| International Journal of Computer Applications |
| Foundation of Computer Science (FCS), NY, USA |
| Volume 187 - Number 47 |
| Year of Publication: 2025 |
| Authors: Dimitrios Papakyriakou, Ioannis S. Barbounakis |
10.5120/ijca2025925785
|
Dimitrios Papakyriakou, Ioannis S. Barbounakis . Deep Learning for Edge AI: SqueezeNet CNN Training on Distributed ARM-based Clusters. International Journal of Computer Applications. 187, 47 ( Oct 2025), 6-17. DOI=10.5120/ijca2025925785
The increasing demand for lightweight and energy-efficient deep learning models at the edge has fueled interest in training convolutional neural networks (CNNs) directly on ARM-based CPU clusters. This study examines the feasibility and performance constraints of distributed training for the compact SqueezeNet v1.1 architecture, implemented using an MPI-based parallel framework on a Beowulf cluster composed of Raspberry Pi devices. Experimental evaluation across up to 24 Raspberry Pi nodes (48 MPI processes) reveals a sharp trade-off between training acceleration and model generalization. While wall-clock training time improves by over (11×) under increased parallelism, test accuracy deteriorates significantly, collapsing to chance-level performance (≈10%) as data partitions per process become excessively small. This behavior highlights a statistical scaling limit, beyond which computational gains are offset by learning inefficiency.
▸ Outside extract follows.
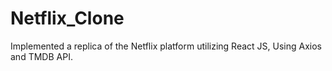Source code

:# Netflix_Clone
Implemented a replica of the Netflix platform utilizing React JS, Using Axios and TMDB API.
The findings are consistent with the statistical bottlenecks identified by Shallue et al. (2019) [11], extending their observations from large-scale GPU/CPU systems to energy-constrained ARM-based edge clusters. These findings underscore the importance of balanced task decomposition in CPU-bound environments and contribute new insights into the complex interplay between model compactness, data sparsity, and parallel training efficiency in edge-AI systems. This framework also provides a viable low-power platform for real-time SNN research on edge devices.